As for conservatives, they have been suckered again. Without even realizing it, they have allowed the left to frame the debate – as a matter of rights – when it is first and foremost a matter of definitions. To argue it as a matter of rights is to lose the debate; to control the definitions can render that debate irrelevant.
This is why, mind you, I would not have written Prop. 8 as its framers did: “Only marriage between a man and a woman is valid or recognized in California.” Instead, it should have been, “Marriage is hereby legally defined as a union between a man and a woman.” The actual text gives the courts wiggle room to find in favor of currently invalid or unrecognized “marriages”; the suggested text makes it so that there is nothing else to find in favor of. (Of course, ambitious judges can find a way around anything, but they’d have to do a bit more creative constitutional trampling.)

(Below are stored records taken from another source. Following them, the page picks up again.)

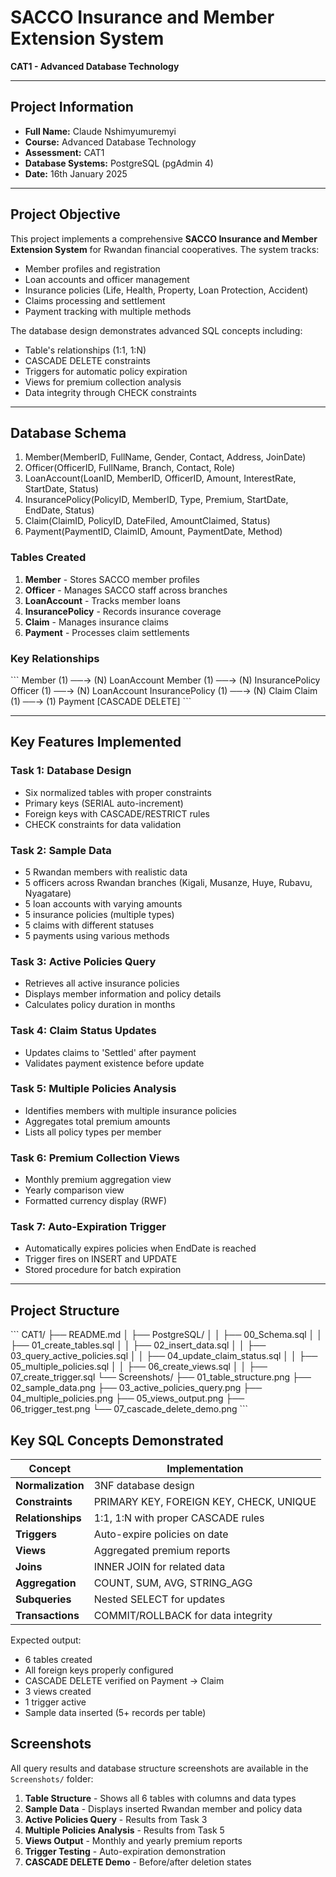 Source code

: # SACCO Insurance and Member Extension System

**CAT1 - Advanced Database Technology**

---

## Project Information

- **Full Name:** Claude Nshimyumuremyi
- **Course:** Advanced Database Technology
- **Assessment:** CAT1
- **Database Systems:** PostgreSQL (pgAdmin 4)
- **Date:** 16th January 2025

---

## Project Objective

This project implements a comprehensive **SACCO Insurance and Member Extension System** for Rwandan financial cooperatives. The system tracks:

- Member profiles and registration
- Loan accounts and officer management
- Insurance policies (Life, Health, Property, Loan Protection, Accident)
- Claims processing and settlement
- Payment tracking with multiple methods

The database design demonstrates advanced SQL concepts including:
- Table's relationships (1:1, 1:N)
- CASCADE DELETE constraints
- Triggers for automatic policy expiration
- Views for premium collection analysis
- Data integrity through CHECK constraints

---

## Database Schema

1. Member(MemberID, FullName, Gender, Contact, Address, JoinDate)
2. Officer(OfficerID, FullName, Branch, Contact, Role)
3. LoanAccount(LoanID, MemberID, OfficerID, Amount, InterestRate,
StartDate, Status)
4. InsurancePolicy(PolicyID, MemberID, Type, Premium, StartDate, EndDate,
Status)
5. Claim(ClaimID, PolicyID, DateFiled, AmountClaimed, Status)
6. Payment(PaymentID, ClaimID, Amount, PaymentDate, Method)
   
### Tables Created

1. **Member** - Stores SACCO member profiles
2. **Officer** - Manages SACCO staff across branches
3. **LoanAccount** - Tracks member loans
4. **InsurancePolicy** - Records insurance coverage
5. **Claim** - Manages insurance claims
6. **Payment** - Processes claim settlements

### Key Relationships

\`\`\`
Member (1) ──→ (N) LoanAccount
Member (1) ──→ (N) InsurancePolicy
Officer (1) ──→ (N) LoanAccount
InsurancePolicy (1) ──→ (N) Claim
Claim (1) ──→ (1) Payment [CASCADE DELETE]
\`\`\`

---

## Key Features Implemented

### Task 1: Database Design
- Six normalized tables with proper constraints
- Primary keys (SERIAL auto-increment)
- Foreign keys with CASCADE/RESTRICT rules
- CHECK constraints for data validation

### Task 2: Sample Data
- 5 Rwandan members with realistic data
- 5 officers across Rwandan branches (Kigali, Musanze, Huye, Rubavu, Nyagatare)
- 5 loan accounts with varying amounts
- 5 insurance policies (multiple types)
- 5 claims with different statuses
- 5 payments using various methods

### Task 3: Active Policies Query
- Retrieves all active insurance policies
- Displays member information and policy details
- Calculates policy duration in months

### Task 4: Claim Status Updates
- Updates claims to 'Settled' after payment
- Validates payment existence before update

### Task 5: Multiple Policies Analysis
- Identifies members with multiple insurance policies
- Aggregates total premium amounts
- Lists all policy types per member

### Task 6: Premium Collection Views
- Monthly premium aggregation view
- Yearly comparison view
- Formatted currency display (RWF)

### Task 7: Auto-Expiration Trigger
- Automatically expires policies when EndDate is reached
- Trigger fires on INSERT and UPDATE
- Stored procedure for batch expiration

---
## Project Structure

\`\`\`
CAT1/
├── README.md 
│   ├── PostgreSQL/
│   │   ├── 00_Schema.sql 
│   │   ├── 01_create_tables.sql
│   │   ├── 02_insert_data.sql
│   │   ├── 03_query_active_policies.sql
│   │   ├── 04_update_claim_status.sql
│   │   ├── 05_multiple_policies.sql
│   │   ├── 06_create_views.sql
│   │   ├── 07_create_trigger.sql
└── Screenshots/
    ├── 01_table_structure.png
    ├── 02_sample_data.png
    ├── 03_active_policies_query.png
    ├── 04_multiple_policies.png
    ├── 05_views_output.png
    ├── 06_trigger_test.png
    └── 07_cascade_delete_demo.png
\`\`\`

## Key SQL Concepts Demonstrated

| Concept | Implementation |
|---------|---------------|
| **Normalization** | 3NF database design |
| **Constraints** | PRIMARY KEY, FOREIGN KEY, CHECK, UNIQUE |
| **Relationships** | 1:1, 1:N with proper CASCADE rules |
| **Triggers** | Auto-expire policies on date |
| **Views** | Aggregated premium reports |
| **Joins** | INNER JOIN for related data |
| **Aggregation** | COUNT, SUM, AVG, STRING_AGG |
| **Subqueries** | Nested SELECT for updates |
| **Transactions** | COMMIT/ROLLBACK for data integrity |


Expected output:
- 6 tables created
- All foreign keys properly configured
- CASCADE DELETE verified on Payment → Claim
- 3 views created
- 1 trigger active
- Sample data inserted (5+ records per table)

## Screenshots

All query results and database structure screenshots are available in the `Screenshots/` folder:

1. **Table Structure** - Shows all 6 tables with columns and data types
2. **Sample Data** - Displays inserted Rwandan member and policy data
3. **Active Policies Query** - Results from Task 3
4. **Multiple Policies Analysis** - Results from Task 5
5. **Views Output** - Monthly and yearly premium reports
6. **Trigger Testing** - Auto-expiration demonstration
7. **CASCADE DELETE Demo** - Before/after deletion states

Yet controlling the definitions starts with controlling the vocabulary. For a definition won’t take hold in society unless the word it defines first does. This is why conservatives should never use the term “gay marriage,” as this is an explicit acknowledgement that such an institution exists. Nor should they use “heterosexual marriage,” for what is the other side of that coin?

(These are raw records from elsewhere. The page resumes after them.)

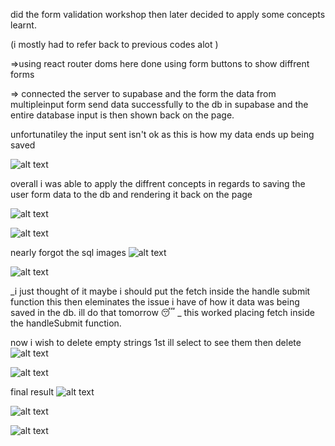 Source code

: did the form validation workshop then later decided to apply some concepts learnt.

(i mostly had to refer back to previous codes alot )

=>using react router doms here done using form buttons to show diffrent forms

=> connected the server to supabase and the form the data from multipleinput form send data successfully to the db in supabase and the entire database input is then shown back on the page.

unfortunatiley the input sent isn't ok as this is how my data ends up being saved

![alt text](dbImage.png)

overall i was able to apply the diffrent concepts in regards to saving the user form data to the db and rendering it back on the page

![alt text](image.png)

![alt text](image-1.png)

nearly forgot the sql images
![alt text](form2.jpg)

![alt text](form2insert.jpg)

_i just thought of it maybe i should put the fetch inside the handle submit function this then eleminates the issue i have of how it data was being saved in the db. ill do that tomorrow 😴 _
this worked placing fetch inside the handleSubmit function.

now i wish to delete empty strings 1st ill select to see them then delete
![alt text](selectquery.jpg)

![alt text](deletequery.jpg)

final result
![alt text](form2table.jpg)

![alt text](finalimage1.jpg)

![alt text](finalimage2.jpg)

What is most readily accepted is that which is assumed. From the get-go, conservatives should have insisted that marriage is marriage, a union between a man and woman and nothing else. This would have put odd alien fantasies about marriage, whatever they may be, in perspective. Because you cannot have a right to that which doesn’t exist.
© 2012 Selwyn Duke — All Rights Reserved
Marriage does not need to be "defended". It's the rights of gay people in America which need to be defended. DOMA is nothing but a smokescreen for homophobic bigotry and will open up the slippery slope toward gradually chipping away at the rights of gays in America.
Allowing same sex marriage does not interfere in any way with opposite sex couples getting married and raising families. DOMA is is totally unconstitutional and must be repealed as soon as possible..
Posted by: Robert Berger | February 13, 2012 at 12:20 PM
The Federal government has absolutley no business making laws or even hearing cases on marriage, from either an inalenable rights perspective or from a Constitutional perspective. The States however, do have the power reserved for them in the 10th Amendment to do so, but I still think they should stay out of it. Marriage is between a two people (historically man and a woman) and God. If any two people want to get togther and say a chant and call themselves married, joined or rubabrb, why should anyone care. Government is for enforcing civil contracts and if a contract between two people is filed and recorded than it must be binding and enforced by law. As for now marriage is really not a contract with any detail and should not be considered one of any worth. The reason we go through all this headache is we have allowed the federal government to lord power over us; a power they do not legaly have. This is but another symptom of nationalism, which is a system our founders (most of them anyway) roundly opposed.